*Exercise data*.
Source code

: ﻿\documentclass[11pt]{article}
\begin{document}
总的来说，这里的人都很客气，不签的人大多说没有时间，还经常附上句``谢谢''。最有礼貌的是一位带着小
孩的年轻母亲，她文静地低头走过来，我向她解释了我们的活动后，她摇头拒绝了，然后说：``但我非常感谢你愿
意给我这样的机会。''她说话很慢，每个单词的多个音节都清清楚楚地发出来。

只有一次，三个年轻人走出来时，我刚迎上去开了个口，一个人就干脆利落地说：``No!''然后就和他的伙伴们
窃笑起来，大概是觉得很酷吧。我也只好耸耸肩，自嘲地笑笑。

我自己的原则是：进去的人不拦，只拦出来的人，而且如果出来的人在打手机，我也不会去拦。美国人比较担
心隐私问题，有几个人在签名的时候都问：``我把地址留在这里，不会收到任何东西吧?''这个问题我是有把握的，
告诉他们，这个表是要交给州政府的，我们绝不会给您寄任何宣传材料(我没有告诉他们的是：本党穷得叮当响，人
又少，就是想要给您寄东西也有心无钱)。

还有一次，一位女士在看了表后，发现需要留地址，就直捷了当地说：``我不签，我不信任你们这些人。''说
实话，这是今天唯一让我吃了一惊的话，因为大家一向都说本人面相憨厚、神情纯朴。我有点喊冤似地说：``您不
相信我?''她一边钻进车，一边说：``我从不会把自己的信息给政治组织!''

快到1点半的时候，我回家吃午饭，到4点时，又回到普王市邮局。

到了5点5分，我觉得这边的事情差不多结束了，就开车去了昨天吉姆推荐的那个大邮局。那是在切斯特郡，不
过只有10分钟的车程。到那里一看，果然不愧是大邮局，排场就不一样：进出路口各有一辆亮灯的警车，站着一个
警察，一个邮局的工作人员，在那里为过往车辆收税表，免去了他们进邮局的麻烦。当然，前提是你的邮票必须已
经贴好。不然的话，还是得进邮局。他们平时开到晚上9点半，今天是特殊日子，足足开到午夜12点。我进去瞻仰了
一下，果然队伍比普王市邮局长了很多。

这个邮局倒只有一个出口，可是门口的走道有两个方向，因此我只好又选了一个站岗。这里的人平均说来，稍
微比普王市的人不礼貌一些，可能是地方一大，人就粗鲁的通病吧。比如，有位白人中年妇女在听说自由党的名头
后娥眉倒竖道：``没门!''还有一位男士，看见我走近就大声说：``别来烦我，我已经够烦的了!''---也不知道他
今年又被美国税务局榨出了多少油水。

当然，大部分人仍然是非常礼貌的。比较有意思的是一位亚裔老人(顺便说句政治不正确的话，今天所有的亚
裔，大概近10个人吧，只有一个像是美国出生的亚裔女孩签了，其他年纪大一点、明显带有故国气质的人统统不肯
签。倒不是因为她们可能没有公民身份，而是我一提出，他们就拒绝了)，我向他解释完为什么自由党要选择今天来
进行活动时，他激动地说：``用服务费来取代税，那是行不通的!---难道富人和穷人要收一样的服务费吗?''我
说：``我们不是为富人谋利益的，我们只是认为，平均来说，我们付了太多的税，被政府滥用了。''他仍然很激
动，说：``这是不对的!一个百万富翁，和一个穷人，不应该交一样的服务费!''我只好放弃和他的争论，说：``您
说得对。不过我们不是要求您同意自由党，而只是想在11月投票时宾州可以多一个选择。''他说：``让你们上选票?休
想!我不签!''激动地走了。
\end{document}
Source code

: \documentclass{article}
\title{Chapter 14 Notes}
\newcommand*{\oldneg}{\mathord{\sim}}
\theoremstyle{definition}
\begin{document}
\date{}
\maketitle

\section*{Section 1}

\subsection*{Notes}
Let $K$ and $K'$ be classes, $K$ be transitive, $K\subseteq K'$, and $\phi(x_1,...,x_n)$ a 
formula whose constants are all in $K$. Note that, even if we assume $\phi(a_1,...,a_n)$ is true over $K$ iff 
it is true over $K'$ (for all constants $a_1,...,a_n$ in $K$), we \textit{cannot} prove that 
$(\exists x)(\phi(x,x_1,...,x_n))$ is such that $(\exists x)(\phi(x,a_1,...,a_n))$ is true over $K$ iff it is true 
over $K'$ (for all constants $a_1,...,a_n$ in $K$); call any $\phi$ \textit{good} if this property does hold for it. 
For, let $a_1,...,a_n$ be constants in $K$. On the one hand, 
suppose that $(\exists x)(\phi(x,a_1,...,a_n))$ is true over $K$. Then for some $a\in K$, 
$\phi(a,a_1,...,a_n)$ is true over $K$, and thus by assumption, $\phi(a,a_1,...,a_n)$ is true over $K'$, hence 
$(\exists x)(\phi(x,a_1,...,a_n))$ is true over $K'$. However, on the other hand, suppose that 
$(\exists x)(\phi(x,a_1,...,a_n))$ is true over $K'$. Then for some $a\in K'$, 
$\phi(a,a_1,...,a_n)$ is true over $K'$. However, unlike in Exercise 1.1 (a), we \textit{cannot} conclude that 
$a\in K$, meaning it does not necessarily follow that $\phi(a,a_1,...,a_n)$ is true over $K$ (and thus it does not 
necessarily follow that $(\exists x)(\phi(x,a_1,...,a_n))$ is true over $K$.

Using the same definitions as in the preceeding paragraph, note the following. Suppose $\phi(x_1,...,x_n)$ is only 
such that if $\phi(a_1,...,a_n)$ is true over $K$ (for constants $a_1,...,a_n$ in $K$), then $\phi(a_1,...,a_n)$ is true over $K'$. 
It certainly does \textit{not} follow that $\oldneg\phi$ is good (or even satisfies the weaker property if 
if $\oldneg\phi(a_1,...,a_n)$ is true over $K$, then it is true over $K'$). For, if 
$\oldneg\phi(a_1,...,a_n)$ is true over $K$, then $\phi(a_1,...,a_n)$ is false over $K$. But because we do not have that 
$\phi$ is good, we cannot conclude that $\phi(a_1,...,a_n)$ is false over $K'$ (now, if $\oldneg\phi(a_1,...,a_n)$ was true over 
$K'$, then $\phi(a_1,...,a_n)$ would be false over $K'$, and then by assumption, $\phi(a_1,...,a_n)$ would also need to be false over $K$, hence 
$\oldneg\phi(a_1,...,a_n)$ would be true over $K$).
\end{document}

*Aim of the exercise*. Please restate only the opening stretch of the records above: every line from the first through the one containing "当然，大部分人仍然是非常礼貌", exactly as written.

*Answer box*.
Source code

: ﻿\documentclass[11pt]{article}
\begin{document}
总的来说，这里的人都很客气，不签的人大多说没有时间，还经常附上句``谢谢''。最有礼貌的是一位带着小
孩的年轻母亲，她文静地低头走过来，我向她解释了我们的活动后，她摇头拒绝了，然后说：``但我非常感谢你愿
意给我这样的机会。''她说话很慢，每个单词的多个音节都清清楚楚地发出来。

只有一次，三个年轻人走出来时，我刚迎上去开了个口，一个人就干脆利落地说：``No!''然后就和他的伙伴们
窃笑起来，大概是觉得很酷吧。我也只好耸耸肩，自嘲地笑笑。

我自己的原则是：进去的人不拦，只拦出来的人，而且如果出来的人在打手机，我也不会去拦。美国人比较担
心隐私问题，有几个人在签名的时候都问：``我把地址留在这里，不会收到任何东西吧?''这个问题我是有把握的，
告诉他们，这个表是要交给州政府的，我们绝不会给您寄任何宣传材料(我没有告诉他们的是：本党穷得叮当响，人
又少，就是想要给您寄东西也有心无钱)。

还有一次，一位女士在看了表后，发现需要留地址，就直捷了当地说：``我不签，我不信任你们这些人。''说
实话，这是今天唯一让我吃了一惊的话，因为大家一向都说本人面相憨厚、神情纯朴。我有点喊冤似地说：``您不
相信我?''她一边钻进车，一边说：``我从不会把自己的信息给政治组织!''

快到1点半的时候，我回家吃午饭，到4点时，又回到普王市邮局。

到了5点5分，我觉得这边的事情差不多结束了，就开车去了昨天吉姆推荐的那个大邮局。那是在切斯特郡，不
过只有10分钟的车程。到那里一看，果然不愧是大邮局，排场就不一样：进出路口各有一辆亮灯的警车，站着一个
警察，一个邮局的工作人员，在那里为过往车辆收税表，免去了他们进邮局的麻烦。当然，前提是你的邮票必须已
经贴好。不然的话，还是得进邮局。他们平时开到晚上9点半，今天是特殊日子，足足开到午夜12点。我进去瞻仰了
一下，果然队伍比普王市邮局长了很多。

这个邮局倒只有一个出口，可是门口的走道有两个方向，因此我只好又选了一个站岗。这里的人平均说来，稍
微比普王市的人不礼貌一些，可能是地方一大，人就粗鲁的通病吧。比如，有位白人中年妇女在听说自由党的名头
后娥眉倒竖道：``没门!''还有一位男士，看见我走近就大声说：``别来烦我，我已经够烦的了!''---也不知道他
今年又被美国税务局榨出了多少油水。

当然，大部分人仍然是非常礼貌的。比较有意思的是一位亚裔老人(顺便说句政治不正确的话，今天所有的亚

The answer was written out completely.